Should I see a specific intermediate file there?

sofi...@yahoo.gr

unread,
Jun 2, 2015, 4:42:40 AM6/2/15
to smu...@googlegroups.com
Regarding to my previous response, I run it on a different server this time with the same number of threads but more cpus and it gives me this error:

*** An error occurred in MPI_Send
*** on communicator MPI_COMM_WORLD
*** MPI_ERR_COUNT: invalid count argument
*** MPI_ERRORS_ARE_FATAL: your MPI job will now abort
--------------------------------------------------------------------------
mpirun has exited due to process rank 1 with PID 13862 on
node pevzner exiting improperly. There are two reasons this could occur:

1. this process did not call "init" before exiting, but others in
the job did. This can cause a job to hang indefinitely while it waits
for all processes to call "init". By rule, if one process calls "init",
then ALL processes must call "init" prior to termination.

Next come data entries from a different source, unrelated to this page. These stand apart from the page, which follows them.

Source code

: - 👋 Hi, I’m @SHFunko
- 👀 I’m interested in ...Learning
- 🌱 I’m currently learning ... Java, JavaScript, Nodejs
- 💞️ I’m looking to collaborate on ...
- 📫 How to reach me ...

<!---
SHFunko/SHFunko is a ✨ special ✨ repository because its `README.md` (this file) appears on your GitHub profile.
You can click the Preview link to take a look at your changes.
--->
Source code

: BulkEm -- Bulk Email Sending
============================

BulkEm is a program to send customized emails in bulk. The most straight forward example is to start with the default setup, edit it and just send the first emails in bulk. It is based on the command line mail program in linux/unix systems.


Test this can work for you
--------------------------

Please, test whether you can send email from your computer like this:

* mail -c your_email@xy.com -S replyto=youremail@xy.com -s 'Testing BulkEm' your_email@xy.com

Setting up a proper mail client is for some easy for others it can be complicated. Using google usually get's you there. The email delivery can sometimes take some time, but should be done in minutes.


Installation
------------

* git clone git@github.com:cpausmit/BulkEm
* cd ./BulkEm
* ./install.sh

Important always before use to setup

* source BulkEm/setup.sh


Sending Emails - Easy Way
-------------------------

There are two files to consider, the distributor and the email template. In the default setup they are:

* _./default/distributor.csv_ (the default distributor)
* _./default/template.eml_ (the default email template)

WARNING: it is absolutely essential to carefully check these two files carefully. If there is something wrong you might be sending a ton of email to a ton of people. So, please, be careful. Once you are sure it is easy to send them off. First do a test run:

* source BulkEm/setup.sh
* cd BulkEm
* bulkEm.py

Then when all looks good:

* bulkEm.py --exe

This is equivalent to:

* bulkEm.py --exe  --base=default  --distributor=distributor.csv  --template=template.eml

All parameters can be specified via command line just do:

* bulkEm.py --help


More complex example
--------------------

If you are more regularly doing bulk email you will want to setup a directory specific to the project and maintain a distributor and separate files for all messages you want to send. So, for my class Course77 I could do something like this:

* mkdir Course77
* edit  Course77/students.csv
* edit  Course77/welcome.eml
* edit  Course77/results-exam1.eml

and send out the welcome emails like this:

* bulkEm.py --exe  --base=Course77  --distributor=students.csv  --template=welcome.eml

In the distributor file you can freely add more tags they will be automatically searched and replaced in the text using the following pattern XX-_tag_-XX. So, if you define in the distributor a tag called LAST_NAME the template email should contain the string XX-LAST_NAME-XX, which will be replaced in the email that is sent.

2. this process called "init", but exited without calling "finalize".
By rule, all processes that call "init" MUST call "finalize" prior to
exiting or it will be considered an "abnormal termination"

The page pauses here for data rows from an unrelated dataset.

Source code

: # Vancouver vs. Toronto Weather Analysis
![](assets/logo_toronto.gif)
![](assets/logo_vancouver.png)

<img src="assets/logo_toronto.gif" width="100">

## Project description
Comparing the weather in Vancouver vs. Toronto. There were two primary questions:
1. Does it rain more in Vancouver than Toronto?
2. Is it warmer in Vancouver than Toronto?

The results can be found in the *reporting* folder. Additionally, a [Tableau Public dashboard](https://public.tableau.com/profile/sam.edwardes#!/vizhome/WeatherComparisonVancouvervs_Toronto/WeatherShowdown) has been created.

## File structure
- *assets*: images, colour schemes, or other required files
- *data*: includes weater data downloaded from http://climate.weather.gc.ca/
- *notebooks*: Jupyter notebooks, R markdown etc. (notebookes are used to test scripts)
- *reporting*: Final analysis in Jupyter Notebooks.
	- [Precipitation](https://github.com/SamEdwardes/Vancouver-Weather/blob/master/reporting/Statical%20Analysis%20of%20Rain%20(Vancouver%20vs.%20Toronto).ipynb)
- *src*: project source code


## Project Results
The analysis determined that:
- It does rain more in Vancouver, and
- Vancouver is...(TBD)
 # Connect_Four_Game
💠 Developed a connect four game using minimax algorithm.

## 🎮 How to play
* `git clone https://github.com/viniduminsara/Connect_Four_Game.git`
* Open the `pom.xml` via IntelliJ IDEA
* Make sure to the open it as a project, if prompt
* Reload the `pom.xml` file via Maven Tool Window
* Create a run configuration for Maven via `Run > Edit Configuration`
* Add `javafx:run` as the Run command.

This may have caused other processes in the application to be
terminated by signals sent by mpirun (as reported here).

sofi...@yahoo.gr

unread,
Jun 4, 2015, 9:24:04 AM6/4/15
to smu...@googlegroups.com
And in the first server the error is:

montse

unread,
Jun 5, 2015, 8:18:15 AM6/5/15
to smu...@googlegroups.com
Hi,

One of the first steps of SMUFIN that should take much less than 9 hours is to create the genome indexes to perform the final alignments.  In the folder where the reference genome "feb2015.ref.fa"  is located you should observe other files named "feb2015.ref.fa.amb", "feb2015.ref.fa.ann", "feb2015.ref.fa.bwt", etc.

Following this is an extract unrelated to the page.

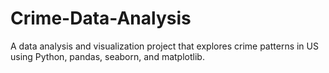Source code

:# Crime-Data-Analysis
A data analysis and visualization project that explores crime patterns in US using Python, pandas, seaborn, and matplotlib.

If thous files do not appear, it might be due to a problem with BWA, producing the program to be unable to use the aligner.

One possible way to try to solve this problem is producing the reference indexes manually with BWA using the command: bwa index reference_genoma.fa

Best,
SMuFin



Message has been deleted

sofi...@yahoo.gr

unread,
Jun 6, 2015, 9:52:00 AM6/6/15
to smu...@googlegroups.com
Hello,
thank you for your reponse, I was aware of that, so before running smufin I had already indexed my reference genome with BWA and all files were in the same folder. However, I still do not see any output file after running smufin, and the program continues to give the Error:

Fatal error in MPI_Send: Invalid count, error stack:
MPI_Send(173): MPI_Send(buf=0x7f21f5d90010, count=-2120186758, MPI_CHAR, dest=0, tag=9, MPI_COMM_WORLD) failed
MPI_Send(97).: Negative count, value is -2120186758

Me and a colleague are trying to figure out which of the MPI_Send statements in the script main.cpp cause the problem.

sofi...@yahoo.gr

unread,
Jun 9, 2015, 5:46:30 AM6/9/15
to smu...@googlegroups.com
Hello again,
we think that we found what is going wrong:
As I mentioned before, the program after 8-9 hours of running gives an error:
MPI_Send(173): MPI_Send(buf=0x7fdf02022010, count=-2120189196, MPI_CHAR, dest=0, tag=9, MPI_COMM_WORLD) failed
MPI_Send(97).: Negative count, value is -2120189196
application called MPI_Abort(MPI_COMM_WORLD, 336178690) - process 1

This corresponds to line 716 in main.cpp:
MPI_Send(merged_mem, merged_size, MPI_CHAR, MASTER_ID, MPI_GET_SEQS_FROM_PARTITION, MPI_COMM_WORLD)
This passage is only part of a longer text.